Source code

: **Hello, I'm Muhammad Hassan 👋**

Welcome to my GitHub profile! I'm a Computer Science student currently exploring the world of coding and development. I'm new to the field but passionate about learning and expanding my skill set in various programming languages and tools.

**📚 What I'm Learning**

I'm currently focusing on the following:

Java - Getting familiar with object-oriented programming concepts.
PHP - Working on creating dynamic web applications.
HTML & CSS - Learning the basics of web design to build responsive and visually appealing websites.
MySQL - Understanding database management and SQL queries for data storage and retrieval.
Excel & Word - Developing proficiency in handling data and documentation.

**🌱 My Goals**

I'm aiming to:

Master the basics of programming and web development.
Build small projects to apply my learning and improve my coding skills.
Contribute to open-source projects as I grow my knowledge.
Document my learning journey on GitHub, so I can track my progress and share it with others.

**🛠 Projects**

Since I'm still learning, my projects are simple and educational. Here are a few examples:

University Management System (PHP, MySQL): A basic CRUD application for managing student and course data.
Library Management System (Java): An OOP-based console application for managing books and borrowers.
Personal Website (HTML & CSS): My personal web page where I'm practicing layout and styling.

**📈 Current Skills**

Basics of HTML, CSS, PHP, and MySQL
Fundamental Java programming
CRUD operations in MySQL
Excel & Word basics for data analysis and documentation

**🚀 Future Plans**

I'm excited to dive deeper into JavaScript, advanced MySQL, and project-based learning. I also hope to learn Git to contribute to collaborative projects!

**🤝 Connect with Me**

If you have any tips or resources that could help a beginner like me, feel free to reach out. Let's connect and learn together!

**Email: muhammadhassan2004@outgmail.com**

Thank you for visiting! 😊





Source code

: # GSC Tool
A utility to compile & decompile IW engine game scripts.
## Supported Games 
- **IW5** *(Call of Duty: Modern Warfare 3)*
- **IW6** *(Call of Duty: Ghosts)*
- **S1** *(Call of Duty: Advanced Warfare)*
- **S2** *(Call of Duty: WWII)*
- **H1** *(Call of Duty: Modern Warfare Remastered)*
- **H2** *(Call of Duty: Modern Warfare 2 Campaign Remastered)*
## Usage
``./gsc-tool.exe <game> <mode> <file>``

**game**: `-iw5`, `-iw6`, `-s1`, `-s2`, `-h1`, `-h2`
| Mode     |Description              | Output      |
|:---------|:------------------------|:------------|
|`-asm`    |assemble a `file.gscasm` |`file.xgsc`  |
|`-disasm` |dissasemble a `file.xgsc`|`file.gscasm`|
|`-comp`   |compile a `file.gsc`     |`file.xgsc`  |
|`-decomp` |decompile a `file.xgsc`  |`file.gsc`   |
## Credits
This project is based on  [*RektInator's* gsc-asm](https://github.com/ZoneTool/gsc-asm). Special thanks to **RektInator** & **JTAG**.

....

[YOUR OBJECTIVE]
The answer should be the first line of the material and every line after it through the line containing "Since I'm still", exactly as written, and nothing else.

[YOUR RESPONSE]
Source code

: **Hello, I'm Muhammad Hassan 👋**

Welcome to my GitHub profile! I'm a Computer Science student currently exploring the world of coding and development. I'm new to the field but passionate about learning and expanding my skill set in various programming languages and tools.

**📚 What I'm Learning**

I'm currently focusing on the following:

Java - Getting familiar with object-oriented programming concepts.
PHP - Working on creating dynamic web applications.
HTML & CSS - Learning the basics of web design to build responsive and visually appealing websites.
MySQL - Understanding database management and SQL queries for data storage and retrieval.
Excel & Word - Developing proficiency in handling data and documentation.

**🌱 My Goals**

I'm aiming to:

Master the basics of programming and web development.
Build small projects to apply my learning and improve my coding skills.
Contribute to open-source projects as I grow my knowledge.
Document my learning journey on GitHub, so I can track my progress and share it with others.

**🛠 Projects**

Since I'm still learning, my projects are simple and educational. Here are a few examples:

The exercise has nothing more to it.